We will make all leaf units in an LTI-enabled course available to any user that launches it through LTI. This way we do not have to build a permission management system for Version 1.0. For the expected early use cases (where campus and edX courses generally map 1:1) this will be acceptable. For later versions, particularly when we start to build a discovery mechanism for LTI-enabled material, we will develop a richer and more fine-grained permissioning system that will allow content creators to define what material can be used in which campus courses. Our implementation of Version 1.0 will assume that such a model will be added later, and so will avoid hardcoding any assumptions around the current simplified model.

 

Analytics Integration

There are two concerns that we need to address for research analytics:

  • Researchers should have access to the enrollment information for LTI students.

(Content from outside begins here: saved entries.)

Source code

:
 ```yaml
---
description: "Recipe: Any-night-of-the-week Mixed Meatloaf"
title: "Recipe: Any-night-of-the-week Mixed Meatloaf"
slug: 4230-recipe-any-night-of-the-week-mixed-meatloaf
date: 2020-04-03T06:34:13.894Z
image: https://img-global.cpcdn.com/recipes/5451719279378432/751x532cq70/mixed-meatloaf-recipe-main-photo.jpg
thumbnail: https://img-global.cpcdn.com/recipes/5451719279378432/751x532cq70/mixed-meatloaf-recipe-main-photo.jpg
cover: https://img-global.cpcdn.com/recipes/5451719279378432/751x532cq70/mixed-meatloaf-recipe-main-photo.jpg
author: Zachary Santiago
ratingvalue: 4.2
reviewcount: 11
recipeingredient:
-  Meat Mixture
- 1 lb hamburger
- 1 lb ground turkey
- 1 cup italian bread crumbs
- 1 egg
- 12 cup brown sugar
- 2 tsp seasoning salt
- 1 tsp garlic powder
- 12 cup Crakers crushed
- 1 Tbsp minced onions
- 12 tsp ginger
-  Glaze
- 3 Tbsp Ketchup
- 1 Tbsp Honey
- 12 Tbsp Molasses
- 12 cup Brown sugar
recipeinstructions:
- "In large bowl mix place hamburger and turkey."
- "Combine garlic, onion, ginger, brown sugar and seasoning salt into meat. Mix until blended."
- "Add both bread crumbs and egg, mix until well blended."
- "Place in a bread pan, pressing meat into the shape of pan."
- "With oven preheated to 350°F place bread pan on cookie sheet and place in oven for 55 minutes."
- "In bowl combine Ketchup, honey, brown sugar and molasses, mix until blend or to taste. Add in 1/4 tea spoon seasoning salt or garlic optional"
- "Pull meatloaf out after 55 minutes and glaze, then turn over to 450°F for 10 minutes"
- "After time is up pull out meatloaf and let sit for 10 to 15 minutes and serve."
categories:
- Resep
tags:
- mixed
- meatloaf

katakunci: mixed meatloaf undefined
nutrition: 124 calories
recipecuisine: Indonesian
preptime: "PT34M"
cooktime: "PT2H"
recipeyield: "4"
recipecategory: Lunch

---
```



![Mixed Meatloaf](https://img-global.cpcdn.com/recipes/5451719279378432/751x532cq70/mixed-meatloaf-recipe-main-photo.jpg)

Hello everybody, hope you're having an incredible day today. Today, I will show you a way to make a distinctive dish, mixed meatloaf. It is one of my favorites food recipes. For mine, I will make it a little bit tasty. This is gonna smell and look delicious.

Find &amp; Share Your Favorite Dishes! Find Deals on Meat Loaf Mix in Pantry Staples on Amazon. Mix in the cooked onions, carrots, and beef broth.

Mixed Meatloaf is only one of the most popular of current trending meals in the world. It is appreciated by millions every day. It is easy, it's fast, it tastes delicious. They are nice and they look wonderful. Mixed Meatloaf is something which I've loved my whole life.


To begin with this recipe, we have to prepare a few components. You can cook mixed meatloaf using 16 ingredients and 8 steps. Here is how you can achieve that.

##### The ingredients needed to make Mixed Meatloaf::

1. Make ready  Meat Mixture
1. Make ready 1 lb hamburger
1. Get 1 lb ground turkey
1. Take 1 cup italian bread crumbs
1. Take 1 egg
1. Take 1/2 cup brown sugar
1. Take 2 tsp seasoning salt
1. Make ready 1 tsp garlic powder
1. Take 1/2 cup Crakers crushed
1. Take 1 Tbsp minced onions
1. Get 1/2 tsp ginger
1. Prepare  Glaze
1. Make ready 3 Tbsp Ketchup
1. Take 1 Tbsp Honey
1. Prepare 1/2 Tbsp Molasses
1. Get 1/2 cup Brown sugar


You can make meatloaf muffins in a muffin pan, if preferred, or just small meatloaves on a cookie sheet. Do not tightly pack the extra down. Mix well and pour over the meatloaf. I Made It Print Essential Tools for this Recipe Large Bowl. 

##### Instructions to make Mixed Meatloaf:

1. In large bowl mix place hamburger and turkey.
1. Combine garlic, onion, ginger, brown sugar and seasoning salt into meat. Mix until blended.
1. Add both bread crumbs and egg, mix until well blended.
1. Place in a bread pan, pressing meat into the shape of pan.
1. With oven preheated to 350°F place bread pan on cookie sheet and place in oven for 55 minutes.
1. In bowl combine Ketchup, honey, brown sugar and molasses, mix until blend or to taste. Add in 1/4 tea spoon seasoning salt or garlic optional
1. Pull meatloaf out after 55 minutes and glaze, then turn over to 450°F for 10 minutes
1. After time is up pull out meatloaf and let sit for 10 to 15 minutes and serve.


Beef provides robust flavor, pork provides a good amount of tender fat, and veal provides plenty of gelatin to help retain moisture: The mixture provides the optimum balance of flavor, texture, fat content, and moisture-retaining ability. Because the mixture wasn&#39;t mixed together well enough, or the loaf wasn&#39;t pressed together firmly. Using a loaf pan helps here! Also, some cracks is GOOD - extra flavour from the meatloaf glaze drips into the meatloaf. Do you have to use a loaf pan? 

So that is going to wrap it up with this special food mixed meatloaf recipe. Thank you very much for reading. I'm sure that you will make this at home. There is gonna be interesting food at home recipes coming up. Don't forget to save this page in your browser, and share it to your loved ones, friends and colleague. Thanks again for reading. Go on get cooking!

  • Researchers should be able to differentiate users who entered the system via LTI from those who entered through the normal edX interface.

 

Since we will not explicitly enroll students in a course that is accessible over LTI, we must construct the enrollment separately. We will create a new analytic data file for LTI courses that mirrors the existing per-course enrollment data, populated with the edX and LTI user IDs of each student who has launched a given course at least once. We must track both the edX and LTI user IDs, since any single edX user may access the edX instance from more than one campus system. This file will also include information on the LTI consumer from which the course was accessed, allowing researchers to break down enrollment by campus system. 

 

In addition to enrollment data, we will tag any relevant log events with the LTI ID of the user who launched the content. This way researchers can filter regular edX uses by the absence of an LTI user ID, and can easily determine which accesses are associated with LTI launches without having to join an enrollment record with the course ID for each access.

 

Feature Management

We will use two levels of settings to enable the LTI provider feature:

  • A flag at the Open edX installation level to enable the feature globally.

  • A flag at the course level that enables LTI provider functionality for that individual course.

At some point in the future, we may add additional flags that enable functionality at the individual unit or section level.